Nationalrat beschließt Sozialversicherungsreform

Mit ÖVP-FPÖ-Mehrheit beschloss der Nationalrat gestern (13. 12. 2018) die im Vorfeld breit diskutierte Reform der Sozialversicherungsträger.

Das sogenannte Sozialversicherungs-Organisationsgesetz führt unter anderem zu einer Reduktion der Sozialversicherungsträger von 21 auf 5, heißt es im Regierungsvorschlag. Die Gebietskrankenkassen werden in der Österreichischen Gesundheitskasse (ÖGK) zusammengefasst, die Sozialversicherungsanstalt der gewerblichen Wirtschaft mit jener der Bauern zur Sozialversicherungsanstalt der Selbständigen (SVS) verschmolzen und die Versicherungsanstalt für Eisenbahnen und Bergbau mit der Versicherungsanstalt öffentlich Bediensteter zur neuen BVAEB fusioniert.

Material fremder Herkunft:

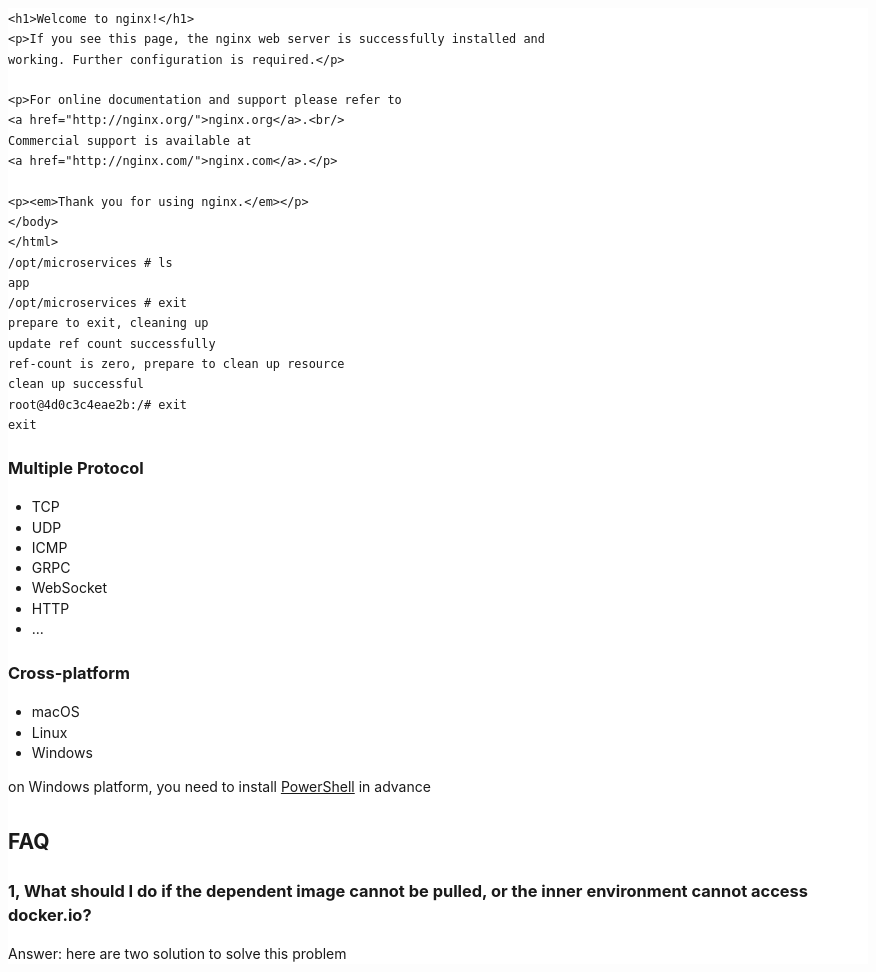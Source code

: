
 ```shell
<h1>Welcome to nginx!</h1>
<p>If you see this page, the nginx web server is successfully installed and
working. Further configuration is required.</p>

<p>For online documentation and support please refer to
<a href="http://nginx.org/">nginx.org</a>.<br/>
Commercial support is available at
<a href="http://nginx.com/">nginx.com</a>.</p>

<p><em>Thank you for using nginx.</em></p>
</body>
</html>
/opt/microservices # ls
app
/opt/microservices # exit
prepare to exit, cleaning up
update ref count successfully
ref-count is zero, prepare to clean up resource
clean up successful
root@4d0c3c4eae2b:/# exit
exit
```

### Multiple Protocol

- TCP
- UDP
- ICMP
- GRPC
- WebSocket
- HTTP
- ...

### Cross-platform

- macOS
- Linux
- Windows

on Windows platform, you need to
install [PowerShell](https://docs.microsoft.com/en-us/powershell/scripting/install/installing-powershell-on-windows?view=powershell-7.2)
in advance

## FAQ

### 1, What should I do if the dependent image cannot be pulled, or the inner environment cannot access docker.io?

Answer: here are two solution to solve this problem
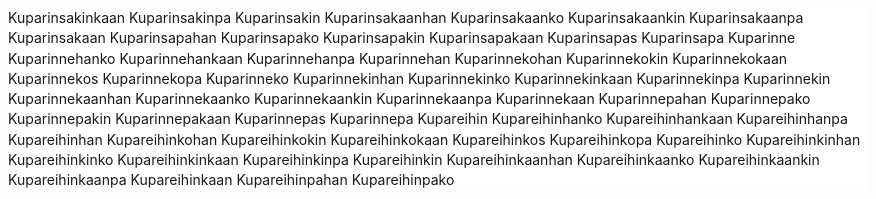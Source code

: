 Kuparinsakinkaan
Kuparinsakinpa
Kuparinsakin
Kuparinsakaanhan
Kuparinsakaanko
Kuparinsakaankin
Kuparinsakaanpa
Kuparinsakaan
Kuparinsapahan
Kuparinsapako
Kuparinsapakin
Kuparinsapakaan
Kuparinsapas
Kuparinsapa
Kuparinne
Kuparinnehanko
Kuparinnehankaan
Kuparinnehanpa
Kuparinnehan
Kuparinnekohan
Kuparinnekokin
Kuparinnekokaan
Kuparinnekos
Kuparinnekopa
Kuparinneko
Kuparinnekinhan
Kuparinnekinko
Kuparinnekinkaan
Kuparinnekinpa
Kuparinnekin
Kuparinnekaanhan
Kuparinnekaanko
Kuparinnekaankin
Kuparinnekaanpa
Kuparinnekaan
Kuparinnepahan
Kuparinnepako
Kuparinnepakin
Kuparinnepakaan
Kuparinnepas
Kuparinnepa
Kupareihin
Kupareihinhanko
Kupareihinhankaan
Kupareihinhanpa
Kupareihinhan
Kupareihinkohan
Kupareihinkokin
Kupareihinkokaan
Kupareihinkos
Kupareihinkopa
Kupareihinko
Kupareihinkinhan
Kupareihinkinko
Kupareihinkinkaan
Kupareihinkinpa
Kupareihinkin
Kupareihinkaanhan
Kupareihinkaanko
Kupareihinkaankin
Kupareihinkaanpa
Kupareihinkaan
Kupareihinpahan
Kupareihinpako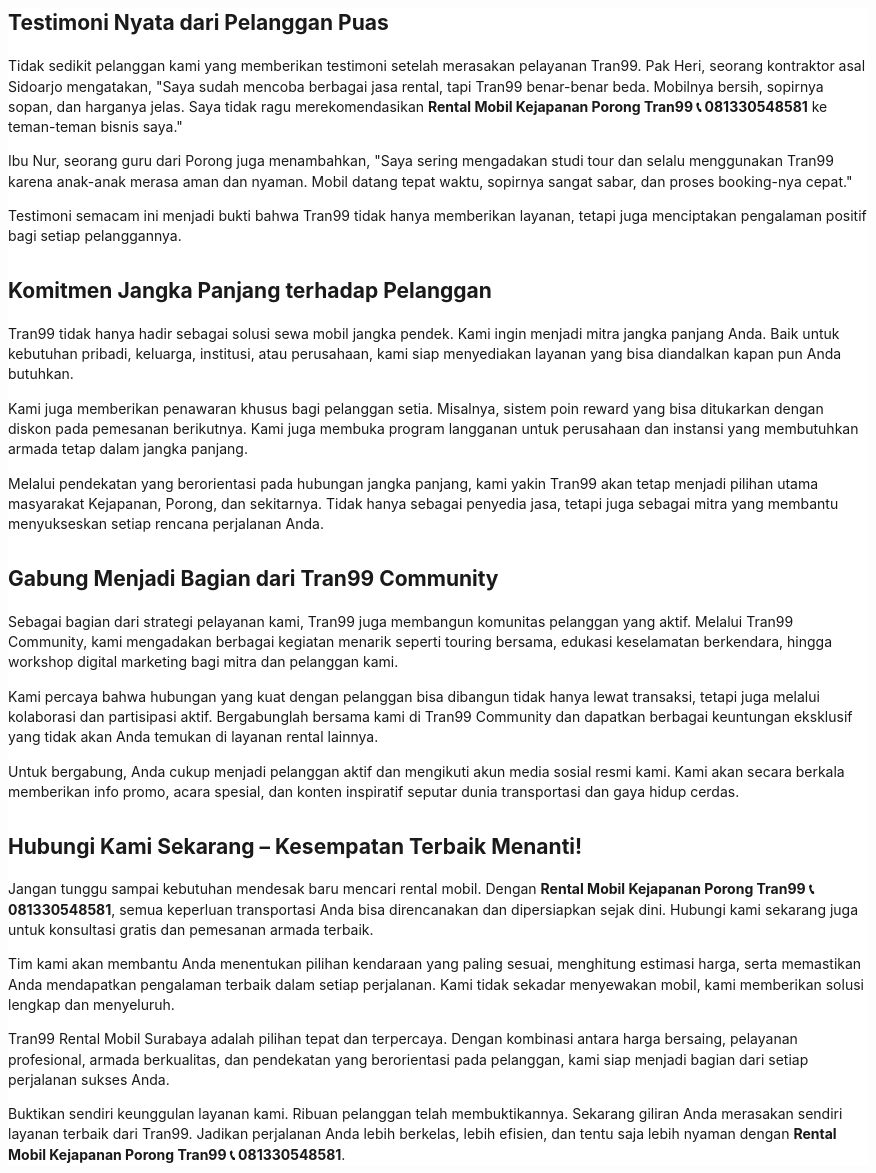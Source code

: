 <amp-img class="post" src="/photos/rental-mobil-kejapanan-porong-3.jpg" width="1600" height="1200" layout="responsive" alt="Rental Mobil Kejapanan Porong Tran99"></amp-img>

<h2 class="post">Testimoni Nyata dari Pelanggan Puas</h2>
<p class="post">Tidak sedikit pelanggan kami yang memberikan testimoni setelah merasakan pelayanan Tran99. Pak Heri, seorang kontraktor asal Sidoarjo mengatakan, "Saya sudah mencoba berbagai jasa rental, tapi Tran99 benar-benar beda. Mobilnya bersih, sopirnya sopan, dan harganya jelas. Saya tidak ragu merekomendasikan <strong>Rental Mobil Kejapanan Porong Tran99 📞 081330548581</strong> ke teman-teman bisnis saya."</p>
<p class="post">Ibu Nur, seorang guru dari Porong juga menambahkan, "Saya sering mengadakan studi tour dan selalu menggunakan Tran99 karena anak-anak merasa aman dan nyaman. Mobil datang tepat waktu, sopirnya sangat sabar, dan proses booking-nya cepat."</p>
<p class="post">Testimoni semacam ini menjadi bukti bahwa Tran99 tidak hanya memberikan layanan, tetapi juga menciptakan pengalaman positif bagi setiap pelanggannya.</p>

<h2 class="post">Komitmen Jangka Panjang terhadap Pelanggan</h2>
<p class="post">Tran99 tidak hanya hadir sebagai solusi sewa mobil jangka pendek. Kami ingin menjadi mitra jangka panjang Anda. Baik untuk kebutuhan pribadi, keluarga, institusi, atau perusahaan, kami siap menyediakan layanan yang bisa diandalkan kapan pun Anda butuhkan.</p>
<p class="post">Kami juga memberikan penawaran khusus bagi pelanggan setia. Misalnya, sistem poin reward yang bisa ditukarkan dengan diskon pada pemesanan berikutnya. Kami juga membuka program langganan untuk perusahaan dan instansi yang membutuhkan armada tetap dalam jangka panjang.</p>
<p class="post">Melalui pendekatan yang berorientasi pada hubungan jangka panjang, kami yakin Tran99 akan tetap menjadi pilihan utama masyarakat Kejapanan, Porong, dan sekitarnya. Tidak hanya sebagai penyedia jasa, tetapi juga sebagai mitra yang membantu menyukseskan setiap rencana perjalanan Anda.</p>

<h2 class="post">Gabung Menjadi Bagian dari Tran99 Community</h2>
<p class="post">Sebagai bagian dari strategi pelayanan kami, Tran99 juga membangun komunitas pelanggan yang aktif. Melalui Tran99 Community, kami mengadakan berbagai kegiatan menarik seperti touring bersama, edukasi keselamatan berkendara, hingga workshop digital marketing bagi mitra dan pelanggan kami.</p>
<p class="post">Kami percaya bahwa hubungan yang kuat dengan pelanggan bisa dibangun tidak hanya lewat transaksi, tetapi juga melalui kolaborasi dan partisipasi aktif. Bergabunglah bersama kami di Tran99 Community dan dapatkan berbagai keuntungan eksklusif yang tidak akan Anda temukan di layanan rental lainnya.</p>
<p class="post">Untuk bergabung, Anda cukup menjadi pelanggan aktif dan mengikuti akun media sosial resmi kami. Kami akan secara berkala memberikan info promo, acara spesial, dan konten inspiratif seputar dunia transportasi dan gaya hidup cerdas.</p>

<h2 class="post">Hubungi Kami Sekarang – Kesempatan Terbaik Menanti!</h2>
<p class="post">Jangan tunggu sampai kebutuhan mendesak baru mencari rental mobil. Dengan <strong>Rental Mobil Kejapanan Porong Tran99 📞 081330548581</strong>, semua keperluan transportasi Anda bisa direncanakan dan dipersiapkan sejak dini. Hubungi kami sekarang juga untuk konsultasi gratis dan pemesanan armada terbaik.</p>
<p class="post">Tim kami akan membantu Anda menentukan pilihan kendaraan yang paling sesuai, menghitung estimasi harga, serta memastikan Anda mendapatkan pengalaman terbaik dalam setiap perjalanan. Kami tidak sekadar menyewakan mobil, kami memberikan solusi lengkap dan menyeluruh.</p>
<p class="post">Tran99 Rental Mobil Surabaya adalah pilihan tepat dan terpercaya. Dengan kombinasi antara harga bersaing, pelayanan profesional, armada berkualitas, dan pendekatan yang berorientasi pada pelanggan, kami siap menjadi bagian dari setiap perjalanan sukses Anda.</p>
<p class="post">Buktikan sendiri keunggulan layanan kami. Ribuan pelanggan telah membuktikannya. Sekarang giliran Anda merasakan sendiri layanan terbaik dari Tran99. Jadikan perjalanan Anda lebih berkelas, lebih efisien, dan tentu saja lebih nyaman dengan <strong>Rental Mobil Kejapanan Porong Tran99 📞 081330548581</strong>.</p>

Erhalten bleiben die Pensionsversicherungsanstalt (PVA) und die Allgemeine Unfallversicherungsanstalt (AUVA), wobei Letztere eine Reihe von Sparauflagen zu erfüllen hat. An die Stelle des Hauptverbands tritt künftig ein verschlankter Dachverband, die Zahl der FunktionärInnen sinkt. Gleichzeitig sollen UnternehmervertreterInnen in der neuen Selbstverwaltung mehr Einfluss in den Kassen bekommen sowie die Aufsichtsrechte des Sozialministeriums und des Finanzministeriums ausgeweitet werden.

Neben der Sozialversicherungsreform beschloss der Nationalrat mehrheitlich eine weitere Novelle zum Allgemeinen Sozialversicherungsgesetz (ASVG): jene zur Telerehabilitation, wobei ergänzend auch das Gewerbliche Sozialversicherungsgesetz (GSVG), das Bauern-Sozialversicherungsgesetz (BSVG) und das Beamten-Kranken- und Unfallversicherungsgesetz geändert wurden. Mit einem im Rahmen der Sitzung von den Koalitionsparteien eingebrachten Abänderungsantrag wird festgelegt, dass Zeitungskolporteure und -zustellerInnen künftig jedenfalls nach dem GSVG – und nicht nach dem ASVG – pflichtversichert sind.